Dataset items
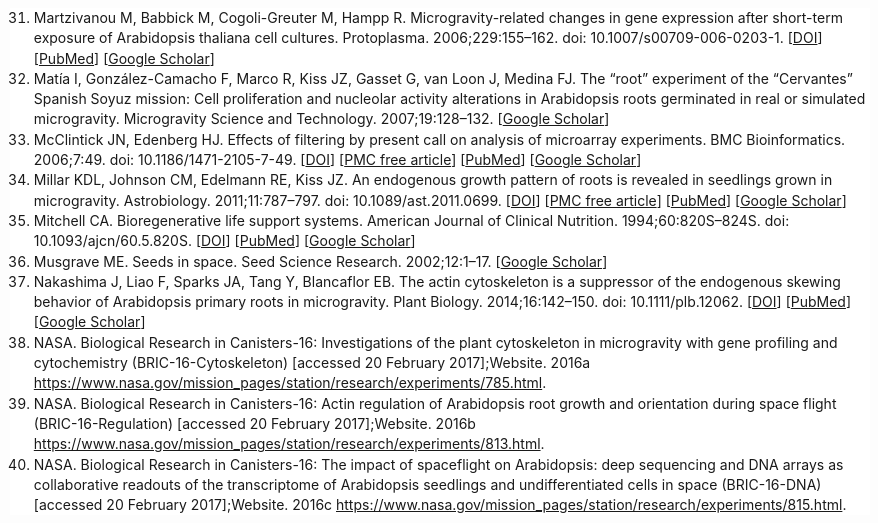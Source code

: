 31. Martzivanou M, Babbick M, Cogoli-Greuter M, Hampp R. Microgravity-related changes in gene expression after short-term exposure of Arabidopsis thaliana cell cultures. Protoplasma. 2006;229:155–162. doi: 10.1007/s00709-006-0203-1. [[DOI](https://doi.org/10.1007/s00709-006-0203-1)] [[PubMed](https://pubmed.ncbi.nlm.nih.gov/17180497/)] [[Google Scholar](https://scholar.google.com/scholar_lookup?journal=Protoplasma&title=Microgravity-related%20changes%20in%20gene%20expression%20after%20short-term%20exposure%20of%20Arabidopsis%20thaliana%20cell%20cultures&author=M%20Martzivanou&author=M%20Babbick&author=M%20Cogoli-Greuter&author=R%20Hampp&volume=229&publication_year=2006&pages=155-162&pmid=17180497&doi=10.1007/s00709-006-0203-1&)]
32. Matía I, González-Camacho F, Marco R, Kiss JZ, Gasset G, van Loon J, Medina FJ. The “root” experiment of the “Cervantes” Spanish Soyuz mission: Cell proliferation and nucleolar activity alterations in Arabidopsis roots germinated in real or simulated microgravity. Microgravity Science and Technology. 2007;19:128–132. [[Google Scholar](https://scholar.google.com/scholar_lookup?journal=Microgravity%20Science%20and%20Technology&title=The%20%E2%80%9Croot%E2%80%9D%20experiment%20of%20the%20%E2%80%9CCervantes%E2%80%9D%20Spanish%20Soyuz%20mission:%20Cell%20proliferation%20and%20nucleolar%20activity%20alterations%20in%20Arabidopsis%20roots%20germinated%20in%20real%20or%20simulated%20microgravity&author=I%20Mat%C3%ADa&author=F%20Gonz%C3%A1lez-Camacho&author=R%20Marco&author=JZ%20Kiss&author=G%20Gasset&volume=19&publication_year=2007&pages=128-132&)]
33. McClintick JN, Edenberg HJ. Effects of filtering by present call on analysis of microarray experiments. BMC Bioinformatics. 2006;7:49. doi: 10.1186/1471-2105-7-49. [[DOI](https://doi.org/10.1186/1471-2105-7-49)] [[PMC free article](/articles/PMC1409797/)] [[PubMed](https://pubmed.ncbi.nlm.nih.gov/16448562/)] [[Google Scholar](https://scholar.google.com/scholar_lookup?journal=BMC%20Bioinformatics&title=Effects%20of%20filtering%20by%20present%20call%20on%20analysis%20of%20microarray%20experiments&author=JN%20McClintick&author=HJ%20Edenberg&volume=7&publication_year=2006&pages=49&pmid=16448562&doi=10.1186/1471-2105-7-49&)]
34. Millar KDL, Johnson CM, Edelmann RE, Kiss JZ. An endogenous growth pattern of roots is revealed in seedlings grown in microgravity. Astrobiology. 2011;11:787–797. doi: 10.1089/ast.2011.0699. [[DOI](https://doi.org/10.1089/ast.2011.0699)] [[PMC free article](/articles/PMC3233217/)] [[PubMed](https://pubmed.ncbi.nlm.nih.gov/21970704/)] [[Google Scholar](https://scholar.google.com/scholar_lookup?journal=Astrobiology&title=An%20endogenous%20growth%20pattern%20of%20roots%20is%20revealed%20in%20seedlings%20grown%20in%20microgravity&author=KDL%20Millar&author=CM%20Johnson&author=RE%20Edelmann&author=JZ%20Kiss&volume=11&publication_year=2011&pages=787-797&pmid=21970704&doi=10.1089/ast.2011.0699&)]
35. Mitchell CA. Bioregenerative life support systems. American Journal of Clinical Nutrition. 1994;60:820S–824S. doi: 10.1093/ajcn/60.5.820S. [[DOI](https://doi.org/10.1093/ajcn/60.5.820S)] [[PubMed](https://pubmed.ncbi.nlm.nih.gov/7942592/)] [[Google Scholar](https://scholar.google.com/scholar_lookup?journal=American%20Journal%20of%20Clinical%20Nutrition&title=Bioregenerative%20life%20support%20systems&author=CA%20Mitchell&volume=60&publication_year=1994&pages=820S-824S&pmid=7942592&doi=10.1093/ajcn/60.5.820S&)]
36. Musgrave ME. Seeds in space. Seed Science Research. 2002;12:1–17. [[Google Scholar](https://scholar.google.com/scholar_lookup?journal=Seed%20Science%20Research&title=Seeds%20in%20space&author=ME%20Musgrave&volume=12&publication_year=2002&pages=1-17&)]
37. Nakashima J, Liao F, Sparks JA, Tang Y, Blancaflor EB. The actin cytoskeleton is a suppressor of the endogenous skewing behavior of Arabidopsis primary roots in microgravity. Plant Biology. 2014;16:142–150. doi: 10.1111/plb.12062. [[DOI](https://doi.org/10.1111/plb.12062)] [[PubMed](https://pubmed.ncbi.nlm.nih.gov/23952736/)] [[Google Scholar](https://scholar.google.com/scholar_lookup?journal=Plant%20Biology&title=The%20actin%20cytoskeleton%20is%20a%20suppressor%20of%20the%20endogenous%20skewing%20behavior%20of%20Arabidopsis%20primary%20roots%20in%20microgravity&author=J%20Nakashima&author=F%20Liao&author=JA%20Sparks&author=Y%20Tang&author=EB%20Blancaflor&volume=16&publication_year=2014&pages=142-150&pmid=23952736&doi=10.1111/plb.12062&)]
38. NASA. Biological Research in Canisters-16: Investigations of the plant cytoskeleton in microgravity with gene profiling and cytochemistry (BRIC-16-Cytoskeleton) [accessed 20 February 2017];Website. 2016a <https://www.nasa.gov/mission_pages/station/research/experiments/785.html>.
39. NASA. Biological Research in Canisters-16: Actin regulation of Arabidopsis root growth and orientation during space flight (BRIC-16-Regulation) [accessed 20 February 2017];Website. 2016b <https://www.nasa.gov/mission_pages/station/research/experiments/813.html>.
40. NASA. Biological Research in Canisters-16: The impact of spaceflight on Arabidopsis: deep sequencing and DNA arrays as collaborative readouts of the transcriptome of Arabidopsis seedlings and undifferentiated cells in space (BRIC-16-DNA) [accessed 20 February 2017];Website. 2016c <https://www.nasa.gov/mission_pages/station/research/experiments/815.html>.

▸ **YOUR ASSIGNMENT**
Go to the line with "34. Millar KDL, Johnson" in the entries above and repeat every line from there through the line with "37. Nakashima J, Liao", exactly and with no other text.

▸ **EXERCISE RESPONSE**
34. Millar KDL, Johnson CM, Edelmann RE, Kiss JZ. An endogenous growth pattern of roots is revealed in seedlings grown in microgravity. Astrobiology. 2011;11:787–797. doi: 10.1089/ast.2011.0699. [[DOI](https://doi.org/10.1089/ast.2011.0699)] [[PMC free article](/articles/PMC3233217/)] [[PubMed](https://pubmed.ncbi.nlm.nih.gov/21970704/)] [[Google Scholar](https://scholar.google.com/scholar_lookup?journal=Astrobiology&title=An%20endogenous%20growth%20pattern%20of%20roots%20is%20revealed%20in%20seedlings%20grown%20in%20microgravity&author=KDL%20Millar&author=CM%20Johnson&author=RE%20Edelmann&author=JZ%20Kiss&volume=11&publication_year=2011&pages=787-797&pmid=21970704&doi=10.1089/ast.2011.0699&)]
35. Mitchell CA. Bioregenerative life support systems. American Journal of Clinical Nutrition. 1994;60:820S–824S. doi: 10.1093/ajcn/60.5.820S. [[DOI](https://doi.org/10.1093/ajcn/60.5.820S)] [[PubMed](https://pubmed.ncbi.nlm.nih.gov/7942592/)] [[Google Scholar](https://scholar.google.com/scholar_lookup?journal=American%20Journal%20of%20Clinical%20Nutrition&title=Bioregenerative%20life%20support%20systems&author=CA%20Mitchell&volume=60&publication_year=1994&pages=820S-824S&pmid=7942592&doi=10.1093/ajcn/60.5.820S&)]
36. Musgrave ME. Seeds in space. Seed Science Research. 2002;12:1–17. [[Google Scholar](https://scholar.google.com/scholar_lookup?journal=Seed%20Science%20Research&title=Seeds%20in%20space&author=ME%20Musgrave&volume=12&publication_year=2002&pages=1-17&)]
37. Nakashima J, Liao F, Sparks JA, Tang Y, Blancaflor EB. The actin cytoskeleton is a suppressor of the endogenous skewing behavior of Arabidopsis primary roots in microgravity. Plant Biology. 2014;16:142–150. doi: 10.1111/plb.12062. [[DOI](https://doi.org/10.1111/plb.12062)] [[PubMed](https://pubmed.ncbi.nlm.nih.gov/23952736/)] [[Google Scholar](https://scholar.google.com/scholar_lookup?journal=Plant%20Biology&title=The%20actin%20cytoskeleton%20is%20a%20suppressor%20of%20the%20endogenous%20skewing%20behavior%20of%20Arabidopsis%20primary%20roots%20in%20microgravity&author=J%20Nakashima&author=F%20Liao&author=JA%20Sparks&author=Y%20Tang&author=EB%20Blancaflor&volume=16&publication_year=2014&pages=142-150&pmid=23952736&doi=10.1111/plb.12062&)]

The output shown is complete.